THIELEMAN'S' arrangement of “Stardust,” the 1927 HOAGY CARMICHAEL jazz standard, recorded on an acetate disc in a garage studio in his hometown of BRUSSELS, that attracted BENNY GOODMAN. TOOTS played guitar in GOODMAN’s sextet for a EUROPEAN tour in 1950, playing one solo number on harmonica each night. Not long after, he settled permanently in the U.S.
He cemented his jazz harmonica reputation with a 1979 duo album, “Affinity,” with pianist BILL EVANS. Two years later, after having a stroke just shy of his 60th birthday, THIELEMANS lost the use his left hand, which cut his guitar playing down to just one or two numbers per show but also brought a new skill to his phrasing.

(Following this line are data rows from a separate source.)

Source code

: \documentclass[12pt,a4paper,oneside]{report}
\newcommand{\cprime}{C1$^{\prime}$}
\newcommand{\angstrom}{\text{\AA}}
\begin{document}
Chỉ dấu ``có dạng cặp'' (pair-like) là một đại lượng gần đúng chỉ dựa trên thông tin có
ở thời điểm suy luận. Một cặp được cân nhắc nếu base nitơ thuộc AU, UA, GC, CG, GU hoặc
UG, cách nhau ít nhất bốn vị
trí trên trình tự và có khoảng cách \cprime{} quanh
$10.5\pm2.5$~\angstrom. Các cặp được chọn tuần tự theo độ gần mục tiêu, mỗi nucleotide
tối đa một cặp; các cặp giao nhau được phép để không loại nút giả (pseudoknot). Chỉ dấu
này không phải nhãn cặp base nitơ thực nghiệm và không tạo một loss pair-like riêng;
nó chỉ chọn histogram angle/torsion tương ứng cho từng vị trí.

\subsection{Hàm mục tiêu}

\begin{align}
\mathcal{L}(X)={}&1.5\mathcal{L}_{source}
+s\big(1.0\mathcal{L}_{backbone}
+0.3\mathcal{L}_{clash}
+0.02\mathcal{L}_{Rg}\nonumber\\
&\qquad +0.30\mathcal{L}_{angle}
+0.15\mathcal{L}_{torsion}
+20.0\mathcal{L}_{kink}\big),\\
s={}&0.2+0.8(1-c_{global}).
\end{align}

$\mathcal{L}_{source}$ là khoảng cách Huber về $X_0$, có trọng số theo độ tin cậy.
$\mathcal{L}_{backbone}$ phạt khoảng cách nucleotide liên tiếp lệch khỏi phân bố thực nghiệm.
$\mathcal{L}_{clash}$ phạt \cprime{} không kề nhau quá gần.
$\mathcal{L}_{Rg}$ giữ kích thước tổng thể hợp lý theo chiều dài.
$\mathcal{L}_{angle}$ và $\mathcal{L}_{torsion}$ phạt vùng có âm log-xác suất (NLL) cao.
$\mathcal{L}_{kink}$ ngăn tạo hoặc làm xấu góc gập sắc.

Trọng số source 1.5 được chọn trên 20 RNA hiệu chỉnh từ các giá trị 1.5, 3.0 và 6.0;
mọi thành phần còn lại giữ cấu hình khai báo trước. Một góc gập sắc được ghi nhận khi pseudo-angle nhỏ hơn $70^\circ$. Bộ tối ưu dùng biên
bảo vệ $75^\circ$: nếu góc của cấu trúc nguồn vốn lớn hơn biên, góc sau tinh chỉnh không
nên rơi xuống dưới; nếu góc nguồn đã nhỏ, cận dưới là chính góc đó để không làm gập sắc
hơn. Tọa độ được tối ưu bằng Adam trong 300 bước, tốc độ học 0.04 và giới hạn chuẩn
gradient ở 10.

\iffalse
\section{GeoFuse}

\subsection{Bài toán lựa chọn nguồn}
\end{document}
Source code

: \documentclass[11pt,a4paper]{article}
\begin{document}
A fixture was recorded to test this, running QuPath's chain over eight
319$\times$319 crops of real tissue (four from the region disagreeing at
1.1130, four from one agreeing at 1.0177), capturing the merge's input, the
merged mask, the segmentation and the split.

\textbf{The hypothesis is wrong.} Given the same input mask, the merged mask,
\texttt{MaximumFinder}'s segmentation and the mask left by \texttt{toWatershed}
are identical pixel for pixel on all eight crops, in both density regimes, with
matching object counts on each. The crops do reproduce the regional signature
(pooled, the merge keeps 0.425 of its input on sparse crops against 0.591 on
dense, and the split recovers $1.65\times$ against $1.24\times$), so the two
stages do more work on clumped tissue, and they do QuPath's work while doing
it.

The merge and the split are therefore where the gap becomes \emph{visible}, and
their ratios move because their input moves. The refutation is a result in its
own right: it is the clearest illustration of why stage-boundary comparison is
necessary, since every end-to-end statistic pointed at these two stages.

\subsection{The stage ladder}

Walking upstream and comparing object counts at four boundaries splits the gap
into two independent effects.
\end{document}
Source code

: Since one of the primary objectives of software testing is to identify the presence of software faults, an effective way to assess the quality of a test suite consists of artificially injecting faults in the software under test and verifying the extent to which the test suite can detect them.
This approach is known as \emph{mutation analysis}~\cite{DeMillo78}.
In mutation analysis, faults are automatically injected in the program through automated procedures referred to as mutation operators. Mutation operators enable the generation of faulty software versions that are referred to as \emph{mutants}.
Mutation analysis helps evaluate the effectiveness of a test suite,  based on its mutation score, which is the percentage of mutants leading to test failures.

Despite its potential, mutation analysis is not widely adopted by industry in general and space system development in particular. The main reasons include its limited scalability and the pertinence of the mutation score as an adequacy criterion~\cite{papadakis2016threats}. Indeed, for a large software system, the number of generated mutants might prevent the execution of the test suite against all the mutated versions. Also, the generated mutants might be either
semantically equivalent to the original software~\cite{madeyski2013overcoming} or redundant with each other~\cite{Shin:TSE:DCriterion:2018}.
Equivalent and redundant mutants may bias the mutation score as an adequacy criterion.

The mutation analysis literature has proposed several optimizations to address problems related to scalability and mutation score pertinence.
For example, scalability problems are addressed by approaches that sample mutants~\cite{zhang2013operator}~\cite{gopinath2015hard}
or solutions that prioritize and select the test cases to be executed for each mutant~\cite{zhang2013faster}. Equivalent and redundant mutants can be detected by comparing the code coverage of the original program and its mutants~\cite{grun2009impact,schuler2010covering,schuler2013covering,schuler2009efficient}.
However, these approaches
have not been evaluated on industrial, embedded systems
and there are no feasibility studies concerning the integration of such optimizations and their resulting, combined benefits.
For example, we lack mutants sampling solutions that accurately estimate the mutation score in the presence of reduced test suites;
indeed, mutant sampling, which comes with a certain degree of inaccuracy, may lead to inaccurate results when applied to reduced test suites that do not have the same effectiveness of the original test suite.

“I actually play the main line of a tune now. I say more with less," he told a DUTCH journalist.
JEAN-BAPTISTE FREDERIC ISIDOR THIELEMANS was born on APRIL 29th, 1922, a working-class BRUSSELS neighborhood, where his parents ran a cafe.
Self-taught on accordion, he bought his first harmonica while he was a teenager after watching a JAMES CAGNEY movie in which a prisoner was playing the harmonica while awaiting the electric chair. He picked up the guitar at 21 during the GERMAN occupation of BELGIUM, when a musician friend stopped by with a black market instrument, unable to perfect a certain jazz lick in FATS WALLER's "Hold Tight."
“I knew the song, but I’d never touched a guitar. I said that if he’d give me five minutes, I’d play ‘Hold Tight’ on one string. I played it, and he gave me the guitar.”
THIELEMANS had been enrolled as a math major at UNIVERSITE LIBRE DE BRUXELLES, but never graduated after discovering his musical talents.
When the war ended, THIELEMANS played jazz at the officer’s clubs that sprung up in BELGIUM after the liberation, where he picked up on recordings by LOUIS ARMSTRONG and ART TATUM. He also studied bebop saxophonist CHARLIE PARKER, and took his nickname, according to one version of the story, from sax player TOOTS MONDELLO and trumpeter TOOTS CAMARATA.
In 1947, when he was 25, TOOTS visited an uncle in MIAMI, and at a jam session there, met BILL GOTTLIEB, the famed jazz photographer, who introduced him to members of a group fronted by HOWARD McGHEE, a trumpet player and composer. By then, TOOTS had already played with PARKER at a PARIS jazz festival and jammed with him in SWEDEN.
“In those days, the big identity, the key to the bebop door, was the third and the fourth bar of ‘I Can’t Get Started,’,” he told DOWNBEAT in a 2006 interview. “I played it [and] the whole band fell on the floor. I was in after two measures.”
THIELEMANS then became a member of the SHEARING QUINTET before embarking on a successful freelance career as a guitarist, and, increasingly, a chromatic harmonica player.
TOOTS also recorded or toured with QUINCY JONES, DINAH WASHINGTON and PAUL SIMON, among others. The lyrics of his composition “Bluesette” were penned by “Girl from Ipanema” lyricist NORMAN GIMBEL, and it was recorded by SARAH VAUGHAN in 1964.
THIELEMANS became an AMERICAN citizen in 1957, regaining his BELGIAN citizenship in 2001, when KING ALBERT II named him a baron.
TOOTS made his final recording in 2012 during his 90th birthday tour and gave his last performance in 2014, when he played at the JAZZ MIDDELHEIM festival in ANTWERP, BELGIUM.